Extracted data entries:

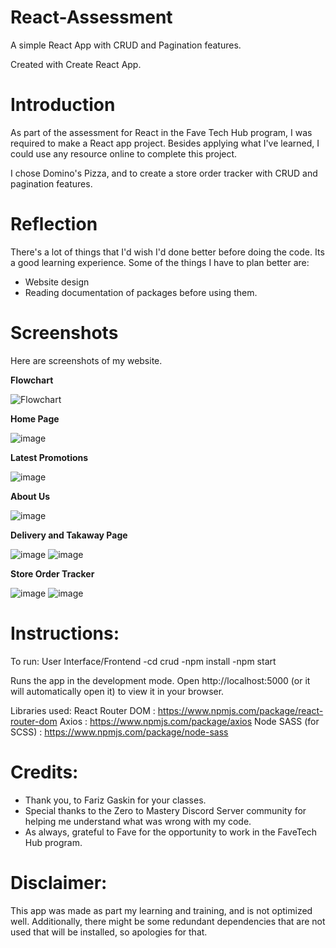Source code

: # React-Assessment
A simple React App with CRUD and Pagination features.

Created with Create React App.

# Introduction
As part of the assessment for React in the Fave Tech Hub program, I was required to make a React app project.
Besides applying what I've learned, I could use any resource online to complete this project. 

I chose Domino's Pizza, and to create a store order tracker with CRUD and pagination features. 

# Reflection
There's a lot of things that I'd wish I'd done better before doing the code. Its a good learning experience.
Some of the things I have to plan better are:
- Website design
- Reading documentation of packages before using them.

# Screenshots

Here are screenshots of my website. 

**Flowchart**

![Flowchart](https://user-images.githubusercontent.com/60967477/166882054-52c50e2e-bc11-49ed-a8cc-236722555e86.png)

**Home Page**

![image](https://user-images.githubusercontent.com/60967477/166882104-3de16b2a-1543-4765-94d6-8f31d456b390.png)

**Latest Promotions**

![image](https://user-images.githubusercontent.com/60967477/166882115-ee64dca3-d4d8-4bc1-a237-ab4c8fd6ce10.png)

**About Us**

![image](https://user-images.githubusercontent.com/60967477/166882122-d016d173-a99e-472e-9265-96ffed8e6680.png)

**Delivery and Takaway Page**

![image](https://user-images.githubusercontent.com/60967477/166882139-612a8118-5395-4988-917b-a362bdd6dffb.png)
![image](https://user-images.githubusercontent.com/60967477/166883616-de07c477-b174-40f9-96b3-2be5c47eab1a.png)

**Store Order Tracker**

![image](https://user-images.githubusercontent.com/60967477/166884255-442668c4-86ac-4dac-95f4-16d71ff63b4a.png)
![image](https://user-images.githubusercontent.com/60967477/166884287-10a9381a-f265-4eae-b82a-4d57ae353cdd.png)


# Instructions:
To run:
User Interface/Frontend 
-cd crud 
-npm install 
-npm start

Runs the app in the development mode.
Open http://localhost:5000 (or it will automatically open it) to view it in your browser.

Libraries used: 
React Router DOM      : https://www.npmjs.com/package/react-router-dom
Axios                 : https://www.npmjs.com/package/axios 
Node SASS (for SCSS)  : https://www.npmjs.com/package/node-sass 

# Credits:
- Thank you, to Fariz Gaskin for your classes. 
- Special thanks to the Zero to Mastery Discord Server community for helping me understand what was wrong with my code.
- As always, grateful to Fave for the opportunity to work in the FaveTech Hub program. 

# Disclaimer: 
This app was made as part my learning and training, and is not optimized well.
Additionally, there might be some redundant dependencies that are not used that will be installed, so apologies for that.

• [What is needed]: Produce the entries again, word for word, without any of their pictures.

• [Worked solution]:
Source code

: # React-Assessment
A simple React App with CRUD and Pagination features.

Created with Create React App.

# Introduction
As part of the assessment for React in the Fave Tech Hub program, I was required to make a React app project.
Besides applying what I've learned, I could use any resource online to complete this project. 

I chose Domino's Pizza, and to create a store order tracker with CRUD and pagination features. 

# Reflection
There's a lot of things that I'd wish I'd done better before doing the code. Its a good learning experience.
Some of the things I have to plan better are:
- Website design
- Reading documentation of packages before using them.

# Screenshots

Here are screenshots of my website. 

**Flowchart**

![Flowchart](https://user-images.githubusercontent.com/60967477/166882054-52c50e2e-bc11-49ed-a8cc-236722555e86.png)

**Home Page**

![image](https://user-images.githubusercontent.com/60967477/166882104-3de16b2a-1543-4765-94d6-8f31d456b390.png)

**Latest Promotions**

![image](https://user-images.githubusercontent.com/60967477/166882115-ee64dca3-d4d8-4bc1-a237-ab4c8fd6ce10.png)

**About Us**

![image](https://user-images.githubusercontent.com/60967477/166882122-d016d173-a99e-472e-9265-96ffed8e6680.png)

**Delivery and Takaway Page**

![image](https://user-images.githubusercontent.com/60967477/166882139-612a8118-5395-4988-917b-a362bdd6dffb.png)
![image](https://user-images.githubusercontent.com/60967477/166883616-de07c477-b174-40f9-96b3-2be5c47eab1a.png)

**Store Order Tracker**

![image](https://user-images.githubusercontent.com/60967477/166884255-442668c4-86ac-4dac-95f4-16d71ff63b4a.png)
![image](https://user-images.githubusercontent.com/60967477/166884287-10a9381a-f265-4eae-b82a-4d57ae353cdd.png)


# Instructions:
To run:
User Interface/Frontend 
-cd crud 
-npm install 
-npm start

Runs the app in the development mode.
Open http://localhost:5000 (or it will automatically open it) to view it in your browser.

Libraries used: 
React Router DOM      : https://www.npmjs.com/package/react-router-dom
Axios                 : https://www.npmjs.com/package/axios 
Node SASS (for SCSS)  : https://www.npmjs.com/package/node-sass 

# Credits:
- Thank you, to Fariz Gaskin for your classes. 
- Special thanks to the Zero to Mastery Discord Server community for helping me understand what was wrong with my code.
- As always, grateful to Fave for the opportunity to work in the FaveTech Hub program. 

# Disclaimer: 
This app was made as part my learning and training, and is not optimized well.
Additionally, there might be some redundant dependencies that are not used that will be installed, so apologies for that.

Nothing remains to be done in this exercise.